__TASK DESCRIPTION__
Range to reproduce from the entries below: the line with "# Day 10 - Daddy Jokes", the line with "# Day 23 - Kinetic CSS loader", and every line in between. Give them exactly and give nothing else.

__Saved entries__
'''

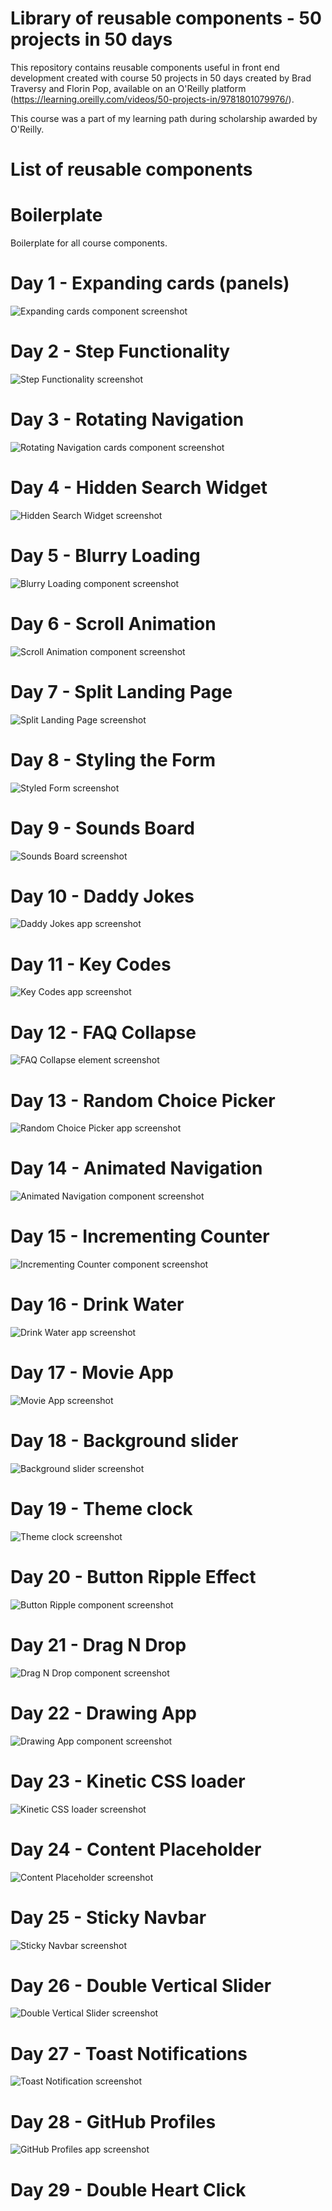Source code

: # Library of reusable components - 50 projects in 50 days

This repository contains reusable components useful in front end development created with course 50 projects in 50 days created by Brad Traversy and Florin Pop, available on an O'Reilly platform (https://learning.oreilly.com/videos/50-projects-in/9781801079976/).

This course was a part of my learning path during scholarship awarded by O'Reilly.

# List of reusable components

# Boilerplate

Boilerplate for all course components.

# Day 1 - Expanding cards (panels)

![Expanding cards component screenshot](readme-img/day01.png)

# Day 2 - Step Functionality

![Step Functionality screenshot](readme-img/day02.png)

# Day 3 - Rotating Navigation

![Rotating Navigation cards component screenshot](readme-img/day03.png)

# Day 4 - Hidden Search Widget

![Hidden Search Widget screenshot](readme-img/day04.png)

# Day 5 - Blurry Loading

![Blurry Loading component screenshot](readme-img/day05.png)

# Day 6 - Scroll Animation

![Scroll Animation component screenshot](readme-img/day06.png)

# Day 7 - Split Landing Page

![Split Landing Page screenshot](readme-img/day07.png)

# Day 8 - Styling the Form

![Styled Form screenshot](readme-img/day08.png)

# Day 9 - Sounds Board

![Sounds Board screenshot](readme-img/day09.png)

# Day 10 - Daddy Jokes

![Daddy Jokes app screenshot](readme-img/day10.png)

# Day 11 - Key Codes

![Key Codes app screenshot](readme-img/day11.png)

# Day 12 - FAQ Collapse

![FAQ Collapse element screenshot](readme-img/day12.png)

# Day 13 - Random Choice Picker

![Random Choice Picker app screenshot](readme-img/day13.png)

# Day 14 - Animated Navigation

![Animated Navigation component screenshot](readme-img/day14.png)

# Day 15 - Incrementing Counter

![Incrementing Counter component screenshot](readme-img/day15.png)

# Day 16 - Drink Water

![Drink Water app screenshot](readme-img/day16.png)

# Day 17 - Movie App

![Movie App screenshot](readme-img/day17.png)

# Day 18 - Background slider

![Background slider screenshot](readme-img/day18.png)

# Day 19 - Theme clock

![Theme clock screenshot](readme-img/day19.png)

# Day 20 - Button Ripple Effect

![Button Ripple component screenshot](readme-img/day20.png)

# Day 21 - Drag N Drop

![Drag N Drop component screenshot](readme-img/day21.png)

# Day 22 - Drawing App

![Drawing App component screenshot](readme-img/day22.png)

# Day 23 - Kinetic CSS loader

![Kinetic CSS loader screenshot](readme-img/day23.png)

# Day 24 - Content Placeholder

![Content Placeholder screenshot](readme-img/day24.png)

# Day 25 - Sticky Navbar

![Sticky Navbar screenshot](readme-img/day25.png)

# Day 26 - Double Vertical Slider

![Double Vertical Slider screenshot](readme-img/day26.png)

# Day 27 - Toast Notifications

![Toast Notification screenshot](readme-img/day27.png)

# Day 28 - GitHub Profiles

![GitHub Profiles app screenshot](readme-img/day28.png)

# Day 29 - Double Heart Click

'''

__RESPONSE__
# Day 10 - Daddy Jokes

![Daddy Jokes app screenshot](readme-img/day10.png)

# Day 11 - Key Codes

![Key Codes app screenshot](readme-img/day11.png)

# Day 12 - FAQ Collapse

![FAQ Collapse element screenshot](readme-img/day12.png)

# Day 13 - Random Choice Picker

![Random Choice Picker app screenshot](readme-img/day13.png)

# Day 14 - Animated Navigation

![Animated Navigation component screenshot](readme-img/day14.png)

# Day 15 - Incrementing Counter

![Incrementing Counter component screenshot](readme-img/day15.png)

# Day 16 - Drink Water

![Drink Water app screenshot](readme-img/day16.png)

# Day 17 - Movie App

![Movie App screenshot](readme-img/day17.png)

# Day 18 - Background slider

![Background slider screenshot](readme-img/day18.png)

# Day 19 - Theme clock

![Theme clock screenshot](readme-img/day19.png)

# Day 20 - Button Ripple Effect

![Button Ripple component screenshot](readme-img/day20.png)

# Day 21 - Drag N Drop

![Drag N Drop component screenshot](readme-img/day21.png)

# Day 22 - Drawing App

![Drawing App component screenshot](readme-img/day22.png)

# Day 23 - Kinetic CSS loader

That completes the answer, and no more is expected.